Required work =
Would you please retype, exactly, the lines of the listing below between the line with "[1853](#1853)" and the line with "#### 2.2 获取访问令牌access_token接口", inclusive?

-----

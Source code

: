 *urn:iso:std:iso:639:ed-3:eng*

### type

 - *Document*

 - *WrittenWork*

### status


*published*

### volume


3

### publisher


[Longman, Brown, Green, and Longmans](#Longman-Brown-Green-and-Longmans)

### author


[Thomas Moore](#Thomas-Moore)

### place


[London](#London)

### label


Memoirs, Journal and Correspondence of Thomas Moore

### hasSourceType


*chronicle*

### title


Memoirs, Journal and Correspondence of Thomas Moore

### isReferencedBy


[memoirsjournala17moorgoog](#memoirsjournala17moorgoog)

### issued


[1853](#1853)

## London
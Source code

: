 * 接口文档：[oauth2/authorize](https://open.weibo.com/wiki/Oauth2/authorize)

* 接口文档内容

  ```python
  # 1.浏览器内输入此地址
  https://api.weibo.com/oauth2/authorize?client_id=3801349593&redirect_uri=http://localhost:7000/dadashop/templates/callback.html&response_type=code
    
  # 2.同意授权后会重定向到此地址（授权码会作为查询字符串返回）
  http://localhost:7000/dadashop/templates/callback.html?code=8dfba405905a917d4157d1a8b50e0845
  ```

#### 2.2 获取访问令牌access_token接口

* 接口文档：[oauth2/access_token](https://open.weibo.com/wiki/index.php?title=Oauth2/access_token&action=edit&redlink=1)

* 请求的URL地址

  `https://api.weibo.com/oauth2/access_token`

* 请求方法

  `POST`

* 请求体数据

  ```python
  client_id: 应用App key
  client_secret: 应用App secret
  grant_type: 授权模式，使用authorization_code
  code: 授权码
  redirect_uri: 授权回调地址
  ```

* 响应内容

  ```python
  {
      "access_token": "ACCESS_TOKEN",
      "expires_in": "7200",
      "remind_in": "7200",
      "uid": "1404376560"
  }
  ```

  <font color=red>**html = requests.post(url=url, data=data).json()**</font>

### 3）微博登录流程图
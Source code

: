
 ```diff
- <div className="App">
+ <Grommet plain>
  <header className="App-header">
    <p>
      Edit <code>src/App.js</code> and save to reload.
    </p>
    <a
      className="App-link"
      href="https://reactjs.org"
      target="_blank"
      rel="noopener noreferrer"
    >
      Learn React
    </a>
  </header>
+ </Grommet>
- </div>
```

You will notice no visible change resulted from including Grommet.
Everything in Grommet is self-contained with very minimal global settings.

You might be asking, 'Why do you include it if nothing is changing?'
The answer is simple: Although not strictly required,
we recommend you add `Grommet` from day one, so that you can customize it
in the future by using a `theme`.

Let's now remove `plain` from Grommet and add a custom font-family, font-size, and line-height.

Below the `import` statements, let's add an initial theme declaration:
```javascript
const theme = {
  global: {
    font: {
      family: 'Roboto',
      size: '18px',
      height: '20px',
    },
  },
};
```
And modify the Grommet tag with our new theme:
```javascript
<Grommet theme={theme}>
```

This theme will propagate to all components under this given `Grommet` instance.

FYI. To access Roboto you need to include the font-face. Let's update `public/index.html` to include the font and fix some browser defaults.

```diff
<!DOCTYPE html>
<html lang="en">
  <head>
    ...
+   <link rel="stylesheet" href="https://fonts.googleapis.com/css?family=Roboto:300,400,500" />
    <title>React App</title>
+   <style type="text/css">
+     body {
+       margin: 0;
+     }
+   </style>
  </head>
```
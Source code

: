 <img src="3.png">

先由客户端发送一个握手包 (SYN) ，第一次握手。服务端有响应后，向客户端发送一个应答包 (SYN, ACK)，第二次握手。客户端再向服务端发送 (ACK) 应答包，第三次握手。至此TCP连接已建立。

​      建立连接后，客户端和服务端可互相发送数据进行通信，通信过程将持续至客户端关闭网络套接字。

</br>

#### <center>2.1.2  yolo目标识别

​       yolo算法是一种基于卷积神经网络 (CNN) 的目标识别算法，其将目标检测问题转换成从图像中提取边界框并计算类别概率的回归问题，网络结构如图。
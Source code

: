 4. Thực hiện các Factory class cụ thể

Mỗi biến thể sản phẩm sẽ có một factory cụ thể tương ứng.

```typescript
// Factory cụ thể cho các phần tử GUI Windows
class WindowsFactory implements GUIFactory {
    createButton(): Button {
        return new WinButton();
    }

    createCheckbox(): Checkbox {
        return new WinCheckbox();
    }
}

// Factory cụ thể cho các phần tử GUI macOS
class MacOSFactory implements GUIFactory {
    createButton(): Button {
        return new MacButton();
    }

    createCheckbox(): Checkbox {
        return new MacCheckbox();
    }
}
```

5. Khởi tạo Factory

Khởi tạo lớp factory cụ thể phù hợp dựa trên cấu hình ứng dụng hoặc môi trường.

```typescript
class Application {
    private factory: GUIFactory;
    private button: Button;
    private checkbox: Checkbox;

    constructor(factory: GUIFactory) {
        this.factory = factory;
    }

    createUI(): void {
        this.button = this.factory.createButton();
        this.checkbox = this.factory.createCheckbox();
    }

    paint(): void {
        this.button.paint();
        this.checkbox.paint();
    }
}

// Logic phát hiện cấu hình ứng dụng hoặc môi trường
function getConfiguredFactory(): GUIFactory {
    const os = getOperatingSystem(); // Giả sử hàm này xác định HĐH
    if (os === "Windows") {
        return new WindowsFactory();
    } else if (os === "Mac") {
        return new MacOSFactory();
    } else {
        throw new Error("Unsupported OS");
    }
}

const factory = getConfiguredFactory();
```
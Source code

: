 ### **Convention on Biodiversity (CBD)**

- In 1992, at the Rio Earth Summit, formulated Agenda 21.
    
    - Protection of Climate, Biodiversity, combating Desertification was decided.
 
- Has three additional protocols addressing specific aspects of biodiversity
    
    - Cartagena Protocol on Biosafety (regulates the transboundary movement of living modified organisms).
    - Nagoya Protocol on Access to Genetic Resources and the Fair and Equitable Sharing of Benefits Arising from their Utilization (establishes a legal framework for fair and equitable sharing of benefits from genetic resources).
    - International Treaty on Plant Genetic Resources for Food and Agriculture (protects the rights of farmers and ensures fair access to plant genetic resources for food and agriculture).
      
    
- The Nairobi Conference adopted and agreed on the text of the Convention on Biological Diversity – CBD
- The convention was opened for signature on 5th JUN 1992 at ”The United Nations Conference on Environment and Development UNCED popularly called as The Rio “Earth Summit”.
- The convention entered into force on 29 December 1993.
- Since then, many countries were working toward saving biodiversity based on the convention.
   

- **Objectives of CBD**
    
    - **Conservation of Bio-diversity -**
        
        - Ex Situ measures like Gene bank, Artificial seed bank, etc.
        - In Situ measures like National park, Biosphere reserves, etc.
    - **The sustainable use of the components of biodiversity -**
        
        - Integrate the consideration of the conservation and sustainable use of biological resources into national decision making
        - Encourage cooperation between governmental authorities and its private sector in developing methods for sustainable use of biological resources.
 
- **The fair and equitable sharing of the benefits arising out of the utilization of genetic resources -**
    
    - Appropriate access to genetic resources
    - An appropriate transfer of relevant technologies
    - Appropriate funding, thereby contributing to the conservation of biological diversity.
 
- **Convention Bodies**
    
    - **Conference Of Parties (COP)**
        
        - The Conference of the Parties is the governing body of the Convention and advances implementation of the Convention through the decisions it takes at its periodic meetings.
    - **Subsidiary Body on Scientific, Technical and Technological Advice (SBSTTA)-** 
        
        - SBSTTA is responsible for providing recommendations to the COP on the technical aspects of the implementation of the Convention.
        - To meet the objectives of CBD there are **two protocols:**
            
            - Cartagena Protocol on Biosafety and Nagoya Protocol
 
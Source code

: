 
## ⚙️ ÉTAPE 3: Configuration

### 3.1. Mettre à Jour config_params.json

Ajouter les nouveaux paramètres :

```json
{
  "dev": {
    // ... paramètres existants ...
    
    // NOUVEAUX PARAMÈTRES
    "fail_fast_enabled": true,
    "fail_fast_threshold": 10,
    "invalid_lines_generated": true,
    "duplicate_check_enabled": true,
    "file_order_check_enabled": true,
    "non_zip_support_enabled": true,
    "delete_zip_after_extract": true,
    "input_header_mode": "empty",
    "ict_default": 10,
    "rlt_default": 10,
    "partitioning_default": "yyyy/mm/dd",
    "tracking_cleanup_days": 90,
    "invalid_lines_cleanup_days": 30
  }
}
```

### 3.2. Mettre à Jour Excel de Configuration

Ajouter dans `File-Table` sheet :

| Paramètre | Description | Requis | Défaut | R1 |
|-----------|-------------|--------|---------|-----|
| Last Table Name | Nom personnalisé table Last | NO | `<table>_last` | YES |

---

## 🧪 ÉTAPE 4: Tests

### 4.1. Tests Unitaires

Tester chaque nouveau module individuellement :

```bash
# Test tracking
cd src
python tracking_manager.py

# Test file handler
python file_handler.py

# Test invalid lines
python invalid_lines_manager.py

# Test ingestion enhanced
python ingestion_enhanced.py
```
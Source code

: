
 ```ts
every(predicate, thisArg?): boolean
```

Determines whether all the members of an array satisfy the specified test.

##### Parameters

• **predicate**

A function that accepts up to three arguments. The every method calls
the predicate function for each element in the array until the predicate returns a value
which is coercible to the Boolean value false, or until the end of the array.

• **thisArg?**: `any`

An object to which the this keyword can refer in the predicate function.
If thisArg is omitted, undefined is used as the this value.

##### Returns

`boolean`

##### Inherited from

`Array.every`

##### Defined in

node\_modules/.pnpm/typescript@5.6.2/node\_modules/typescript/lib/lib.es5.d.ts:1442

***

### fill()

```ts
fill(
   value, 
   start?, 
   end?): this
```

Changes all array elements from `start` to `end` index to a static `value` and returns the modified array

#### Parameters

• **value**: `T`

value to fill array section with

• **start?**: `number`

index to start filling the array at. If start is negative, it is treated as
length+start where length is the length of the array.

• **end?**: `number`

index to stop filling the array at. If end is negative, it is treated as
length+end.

-----

Your response =
[1853](#1853)

## London
Source code

: * 接口文档：[oauth2/authorize](https://open.weibo.com/wiki/Oauth2/authorize)

* 接口文档内容

  ```python
  # 1.浏览器内输入此地址
  https://api.weibo.com/oauth2/authorize?client_id=3801349593&redirect_uri=http://localhost:7000/dadashop/templates/callback.html&response_type=code
    
  # 2.同意授权后会重定向到此地址（授权码会作为查询字符串返回）
  http://localhost:7000/dadashop/templates/callback.html?code=8dfba405905a917d4157d1a8b50e0845
  ```

#### 2.2 获取访问令牌access_token接口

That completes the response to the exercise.